------ Available records

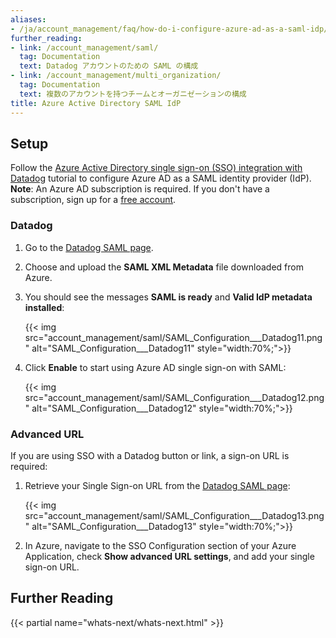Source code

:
 ```yaml
---
aliases:
- /ja/account_management/faq/how-do-i-configure-azure-ad-as-a-saml-idp/
further_reading:
- link: /account_management/saml/
  tag: Documentation
  text: Datadog アカウントのための SAML の構成
- link: /account_management/multi_organization/
  tag: Documentation
  text: 複数のアカウントを持つチームとオーガニゼーションの構成
title: Azure Active Directory SAML IdP
---
```


## Setup

Follow the [Azure Active Directory single sign-on (SSO) integration with Datadog][1] tutorial to configure Azure AD as a SAML identity provider (IdP). **Note**: An Azure AD subscription is required. If you don't have a subscription, sign up for a [free account][2].

### Datadog

1. Go to the [Datadog SAML page][3].

2. Choose and upload the **SAML XML Metadata** file downloaded from Azure.

3. You should see the messages **SAML is ready** and **Valid IdP metadata installed**:

    {{< img src="account_management/saml/SAML_Configuration___Datadog11.png" alt="SAML_Configuration___Datadog11" style="width:70%;">}}

4. Click **Enable** to start using Azure AD single sign-on with SAML:

    {{< img src="account_management/saml/SAML_Configuration___Datadog12.png" alt="SAML_Configuration___Datadog12" style="width:70%;">}}

### Advanced URL

If you are using SSO with a Datadog button or link, a sign-on URL is required:

1. Retrieve your Single Sign-on URL from the [Datadog SAML page][3]:

    {{< img src="account_management/saml/SAML_Configuration___Datadog13.png" alt="SAML_Configuration___Datadog13" style="width:70%;">}}

2. In Azure, navigate to the SSO Configuration section of your Azure Application, check **Show advanced URL settings**, and add your single sign-on URL.

## Further Reading

{{< partial name="whats-next/whats-next.html" >}}

[1]: https://docs.microsoft.com/en-us/azure/active-directory/saas-apps/datadog-tutorial
[2]: https://azure.microsoft.com/free/
[3]: https://app.datadoghq.com/saml/saml_setup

------------

◆ **Exercise aim**:
Your answer should consist solely of the lines from the one containing "## Further Reading" through the last line of the listing, written out word for word.

◆ **Result for this exercise**:
## Further Reading

{{< partial name="whats-next/whats-next.html" >}}

[1]: https://docs.microsoft.com/en-us/azure/active-directory/saas-apps/datadog-tutorial
[2]: https://azure.microsoft.com/free/
[3]: https://app.datadoghq.com/saml/saml_setup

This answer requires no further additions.